> _Available data_
──────────────────────────────
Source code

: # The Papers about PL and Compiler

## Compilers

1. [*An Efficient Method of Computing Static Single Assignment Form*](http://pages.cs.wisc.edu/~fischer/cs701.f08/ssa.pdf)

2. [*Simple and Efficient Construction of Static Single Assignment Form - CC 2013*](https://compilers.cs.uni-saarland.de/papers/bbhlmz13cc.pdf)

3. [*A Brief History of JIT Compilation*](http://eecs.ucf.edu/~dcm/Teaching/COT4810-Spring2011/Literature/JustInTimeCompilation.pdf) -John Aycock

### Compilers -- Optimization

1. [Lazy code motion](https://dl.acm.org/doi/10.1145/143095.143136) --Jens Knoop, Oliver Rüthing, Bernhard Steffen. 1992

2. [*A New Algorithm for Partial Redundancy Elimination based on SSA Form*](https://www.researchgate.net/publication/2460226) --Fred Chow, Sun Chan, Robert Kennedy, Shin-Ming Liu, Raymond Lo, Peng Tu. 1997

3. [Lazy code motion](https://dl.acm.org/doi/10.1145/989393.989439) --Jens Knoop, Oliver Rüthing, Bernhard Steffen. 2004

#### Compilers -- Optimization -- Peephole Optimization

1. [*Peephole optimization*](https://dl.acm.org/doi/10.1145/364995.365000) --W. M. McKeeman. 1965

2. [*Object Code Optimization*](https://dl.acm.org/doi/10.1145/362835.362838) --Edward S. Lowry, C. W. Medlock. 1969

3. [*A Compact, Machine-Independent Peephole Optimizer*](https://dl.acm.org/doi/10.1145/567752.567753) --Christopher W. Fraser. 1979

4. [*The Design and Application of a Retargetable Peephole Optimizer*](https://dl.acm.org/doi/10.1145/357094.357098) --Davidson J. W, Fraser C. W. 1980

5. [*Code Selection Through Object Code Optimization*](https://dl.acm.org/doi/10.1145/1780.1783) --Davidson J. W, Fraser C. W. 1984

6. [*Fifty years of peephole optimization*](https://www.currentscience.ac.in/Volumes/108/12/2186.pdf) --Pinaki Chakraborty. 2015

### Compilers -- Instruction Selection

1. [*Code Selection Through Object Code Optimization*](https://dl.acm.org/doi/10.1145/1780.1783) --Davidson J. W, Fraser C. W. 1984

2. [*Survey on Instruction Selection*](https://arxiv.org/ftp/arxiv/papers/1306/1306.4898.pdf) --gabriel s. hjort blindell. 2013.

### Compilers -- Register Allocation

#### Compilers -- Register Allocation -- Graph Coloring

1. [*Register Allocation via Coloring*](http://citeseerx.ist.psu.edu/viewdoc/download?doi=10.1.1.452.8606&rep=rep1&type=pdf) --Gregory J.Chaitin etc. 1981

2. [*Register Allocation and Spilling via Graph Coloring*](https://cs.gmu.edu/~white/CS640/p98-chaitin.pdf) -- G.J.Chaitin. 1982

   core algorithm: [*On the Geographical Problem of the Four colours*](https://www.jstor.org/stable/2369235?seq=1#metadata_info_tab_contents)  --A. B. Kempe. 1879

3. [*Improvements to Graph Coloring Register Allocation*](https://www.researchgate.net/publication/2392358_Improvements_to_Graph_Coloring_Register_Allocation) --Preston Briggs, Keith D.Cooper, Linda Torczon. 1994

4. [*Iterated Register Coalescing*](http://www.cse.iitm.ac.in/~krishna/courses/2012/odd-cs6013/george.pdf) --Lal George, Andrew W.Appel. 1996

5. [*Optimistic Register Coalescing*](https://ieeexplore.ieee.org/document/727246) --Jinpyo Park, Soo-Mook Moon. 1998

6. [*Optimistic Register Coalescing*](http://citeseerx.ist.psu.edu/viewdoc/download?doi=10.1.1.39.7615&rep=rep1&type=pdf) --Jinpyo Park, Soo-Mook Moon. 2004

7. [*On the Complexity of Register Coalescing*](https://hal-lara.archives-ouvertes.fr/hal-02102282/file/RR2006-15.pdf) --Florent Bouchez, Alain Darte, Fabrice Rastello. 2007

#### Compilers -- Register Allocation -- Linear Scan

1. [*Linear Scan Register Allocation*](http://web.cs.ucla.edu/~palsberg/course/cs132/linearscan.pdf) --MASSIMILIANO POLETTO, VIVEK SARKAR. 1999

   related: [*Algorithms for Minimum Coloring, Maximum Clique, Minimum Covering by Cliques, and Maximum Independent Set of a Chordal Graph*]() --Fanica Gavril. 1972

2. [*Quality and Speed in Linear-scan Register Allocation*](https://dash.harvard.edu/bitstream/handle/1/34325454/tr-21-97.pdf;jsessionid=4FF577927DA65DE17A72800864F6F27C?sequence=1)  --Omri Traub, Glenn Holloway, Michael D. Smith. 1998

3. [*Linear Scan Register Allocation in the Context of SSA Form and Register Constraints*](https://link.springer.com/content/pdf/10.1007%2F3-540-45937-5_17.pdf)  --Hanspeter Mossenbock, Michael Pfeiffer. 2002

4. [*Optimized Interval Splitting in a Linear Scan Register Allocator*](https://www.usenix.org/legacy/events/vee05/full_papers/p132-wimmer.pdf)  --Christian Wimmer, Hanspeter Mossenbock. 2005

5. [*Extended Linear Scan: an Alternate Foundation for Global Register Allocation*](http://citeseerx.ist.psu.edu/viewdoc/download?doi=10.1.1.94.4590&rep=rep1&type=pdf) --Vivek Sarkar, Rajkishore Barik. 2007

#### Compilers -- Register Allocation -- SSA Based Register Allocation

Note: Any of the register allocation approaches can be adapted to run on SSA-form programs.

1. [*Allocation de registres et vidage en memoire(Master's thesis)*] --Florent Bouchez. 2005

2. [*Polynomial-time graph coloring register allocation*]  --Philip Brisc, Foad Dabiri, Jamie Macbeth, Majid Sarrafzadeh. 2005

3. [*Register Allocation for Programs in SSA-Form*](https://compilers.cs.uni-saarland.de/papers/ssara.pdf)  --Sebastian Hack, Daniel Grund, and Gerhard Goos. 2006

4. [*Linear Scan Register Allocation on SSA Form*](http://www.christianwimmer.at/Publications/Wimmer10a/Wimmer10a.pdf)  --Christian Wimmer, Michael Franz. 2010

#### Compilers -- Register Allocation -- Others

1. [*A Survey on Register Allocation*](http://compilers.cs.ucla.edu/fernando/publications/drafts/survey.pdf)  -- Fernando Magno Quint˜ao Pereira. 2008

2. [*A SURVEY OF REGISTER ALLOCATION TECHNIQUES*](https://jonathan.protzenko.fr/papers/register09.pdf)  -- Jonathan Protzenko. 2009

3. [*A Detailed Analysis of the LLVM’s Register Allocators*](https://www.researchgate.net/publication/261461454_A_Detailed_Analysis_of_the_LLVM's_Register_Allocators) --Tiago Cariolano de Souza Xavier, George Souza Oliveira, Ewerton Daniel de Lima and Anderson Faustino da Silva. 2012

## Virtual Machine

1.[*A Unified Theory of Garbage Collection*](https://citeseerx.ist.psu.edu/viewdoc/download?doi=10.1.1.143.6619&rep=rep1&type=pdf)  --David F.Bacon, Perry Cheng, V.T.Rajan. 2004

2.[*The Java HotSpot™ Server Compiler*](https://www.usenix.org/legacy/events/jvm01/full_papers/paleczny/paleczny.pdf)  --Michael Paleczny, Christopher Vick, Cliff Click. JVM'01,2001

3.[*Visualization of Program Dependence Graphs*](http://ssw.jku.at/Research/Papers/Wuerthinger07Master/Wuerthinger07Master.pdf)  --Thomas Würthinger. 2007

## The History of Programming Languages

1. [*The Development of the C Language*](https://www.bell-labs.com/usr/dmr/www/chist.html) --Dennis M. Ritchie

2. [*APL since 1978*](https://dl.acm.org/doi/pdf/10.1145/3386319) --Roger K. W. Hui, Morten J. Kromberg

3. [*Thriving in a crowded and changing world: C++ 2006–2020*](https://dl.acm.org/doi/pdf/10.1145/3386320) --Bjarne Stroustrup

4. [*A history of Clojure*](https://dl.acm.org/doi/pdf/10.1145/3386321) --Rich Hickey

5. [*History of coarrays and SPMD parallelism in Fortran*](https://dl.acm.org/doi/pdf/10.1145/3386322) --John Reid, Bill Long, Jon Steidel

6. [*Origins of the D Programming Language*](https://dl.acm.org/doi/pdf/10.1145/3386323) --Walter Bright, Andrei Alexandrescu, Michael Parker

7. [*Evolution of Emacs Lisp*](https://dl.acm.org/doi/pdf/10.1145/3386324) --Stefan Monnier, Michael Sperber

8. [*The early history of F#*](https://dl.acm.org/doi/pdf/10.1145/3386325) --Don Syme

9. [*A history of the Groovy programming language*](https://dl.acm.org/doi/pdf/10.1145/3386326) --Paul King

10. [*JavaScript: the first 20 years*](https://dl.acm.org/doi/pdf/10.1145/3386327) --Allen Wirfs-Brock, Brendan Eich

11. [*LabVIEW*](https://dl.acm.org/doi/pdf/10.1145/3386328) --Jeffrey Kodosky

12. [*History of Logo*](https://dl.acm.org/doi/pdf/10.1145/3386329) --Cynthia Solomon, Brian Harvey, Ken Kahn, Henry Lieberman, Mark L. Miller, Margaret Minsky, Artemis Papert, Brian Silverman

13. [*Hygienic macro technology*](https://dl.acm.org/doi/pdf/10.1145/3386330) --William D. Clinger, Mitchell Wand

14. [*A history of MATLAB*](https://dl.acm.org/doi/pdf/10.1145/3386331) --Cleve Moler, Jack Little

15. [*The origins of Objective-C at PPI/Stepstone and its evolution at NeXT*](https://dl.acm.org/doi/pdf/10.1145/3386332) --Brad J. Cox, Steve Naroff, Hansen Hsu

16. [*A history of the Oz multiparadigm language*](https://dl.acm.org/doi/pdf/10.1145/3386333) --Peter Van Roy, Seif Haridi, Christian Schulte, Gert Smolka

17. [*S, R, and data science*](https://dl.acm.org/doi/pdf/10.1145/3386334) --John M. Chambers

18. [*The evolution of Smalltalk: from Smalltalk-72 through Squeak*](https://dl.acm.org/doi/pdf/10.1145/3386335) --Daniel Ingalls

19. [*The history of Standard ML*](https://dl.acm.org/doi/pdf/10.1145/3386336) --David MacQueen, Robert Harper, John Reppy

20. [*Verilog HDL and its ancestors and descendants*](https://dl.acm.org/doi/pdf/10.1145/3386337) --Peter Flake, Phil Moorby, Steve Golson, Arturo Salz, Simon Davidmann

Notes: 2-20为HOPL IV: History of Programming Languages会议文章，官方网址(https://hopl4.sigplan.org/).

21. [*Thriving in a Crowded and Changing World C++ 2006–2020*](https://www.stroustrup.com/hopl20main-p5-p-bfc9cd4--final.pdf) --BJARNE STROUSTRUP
──────────────────────────────
The output should be exactly the lines above from the line containing "7. [*On the" to the line containing "4. [*Optimized Interval", inclusive, with no other lines.

7. [*On the Complexity of Register Coalescing*](https://hal-lara.archives-ouvertes.fr/hal-02102282/file/RR2006-15.pdf) --Florent Bouchez, Alain Darte, Fabrice Rastello. 2007

#### Compilers -- Register Allocation -- Linear Scan

1. [*Linear Scan Register Allocation*](http://web.cs.ucla.edu/~palsberg/course/cs132/linearscan.pdf) --MASSIMILIANO POLETTO, VIVEK SARKAR. 1999

   related: [*Algorithms for Minimum Coloring, Maximum Clique, Minimum Covering by Cliques, and Maximum Independent Set of a Chordal Graph*]() --Fanica Gavril. 1972

2. [*Quality and Speed in Linear-scan Register Allocation*](https://dash.harvard.edu/bitstream/handle/1/34325454/tr-21-97.pdf;jsessionid=4FF577927DA65DE17A72800864F6F27C?sequence=1)  --Omri Traub, Glenn Holloway, Michael D. Smith. 1998

3. [*Linear Scan Register Allocation in the Context of SSA Form and Register Constraints*](https://link.springer.com/content/pdf/10.1007%2F3-540-45937-5_17.pdf)  --Hanspeter Mossenbock, Michael Pfeiffer. 2002

4. [*Optimized Interval Splitting in a Linear Scan Register Allocator*](https://www.usenix.org/legacy/events/vee05/full_papers/p132-wimmer.pdf)  --Christian Wimmer, Hanspeter Mossenbock. 2005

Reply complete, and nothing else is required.